Ten years ago, Ahmed Moneka came to Toronto for TIFF with one suitcase and a film that would alter his life. That film was The Society, the first Iraqi film to feature a gay protagonist. He was here to promote it, and within days, Iraq’s militias forbade his return, forcing him to seek asylum in Canada.

Ahmed Moneka (photo: ahmedmoneka.com)

Today, he stands at a triumphant intersection: having returned to TIFF 2025 in Honey Bunch,” the latest film from Madeleine Sims-Fewer and Dusty Mancinelli. which coincides with a glorious revival production of his acclaimed theatre-music project King Gilgamesh & The Man of the Wild, and he is preparing a concert to celebrate a decade of exile, art, and community   .“This is a bit special,” Moneka offers understatedly. “Ten years now!. …My anniversary is happening, and I’m doing a concert”. He has also just remounted his play King Gilgamesh at Soulpepper. “And because of what’s happening politically between Jews and Muslims,” there are a lot of “different resonations happening with this show”.

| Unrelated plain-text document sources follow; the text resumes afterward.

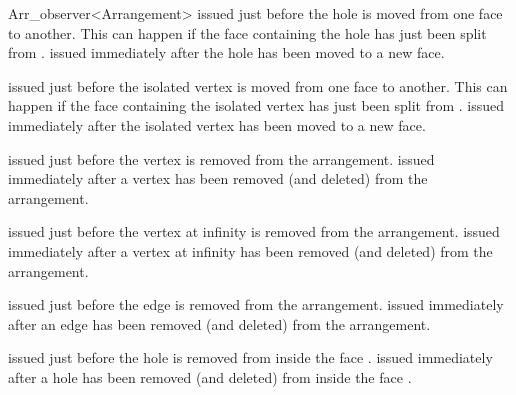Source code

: \begin{ccRefClass}{Arr_observer<Arrangement>}
    {issued just before the hole  is moved from one face to another.
     This can happen if the face  containing the hole has just
     been split from .}
\ccGlue
{}
    {issued immediately after the hole  has been moved to a new face.}

    {issued just before the isolated vertex  is moved from one face
     to another.
     This can happen if the face  containing the isolated vertex
     has just been split from .}
\ccGlue
{}
    {issued immediately after the isolated vertex  has been moved to a 
     new face.}

    {issued just before the vertex  is removed from the arrangement.}
\ccGlue
{}
    {issued immediately after a vertex has been removed (and deleted)
     from the arrangement.}

    {issued just before the vertex at infinity  is removed from the
     arrangement.}
\ccGlue
{}
    {issued immediately after a vertex at infinity has been removed
     (and deleted) from the arrangement.}

    {issued just before the edge  is removed from the arrangement.}
\ccGlue
{}
    {issued immediately after an edge has been removed (and deleted)
     from the arrangement.}

    {issued just before the hole  is removed from inside the
     face .}
\ccGlue
{}
    {issued immediately after a hole has been removed (and deleted)
     from inside the face .}

\end{ccRefClass}

\ccRefPageEnd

Widely acclaimed, King Gilgamesh & The Man of the Wild is  a theatre-music work that interweaves two narratives: one ancient, and one contemporary. In the modern thread, actor Jesse (Jesse LaVercombe) receives bad career news in a Toronto café, where he meets Ahmed (Moneka), a café worker. Ahmed begins to tell the ancient epic of King Gilgamesh of Uruk and his friendship with Enkidu the wild man. The two actors shift back and forth between personal stories — Jesse grapples with family and belonging; while Ahmed carries exile, loss, hope — and episodes from the 11th-century BC epic, which include battles, jealous gods, and the quest for eternal life.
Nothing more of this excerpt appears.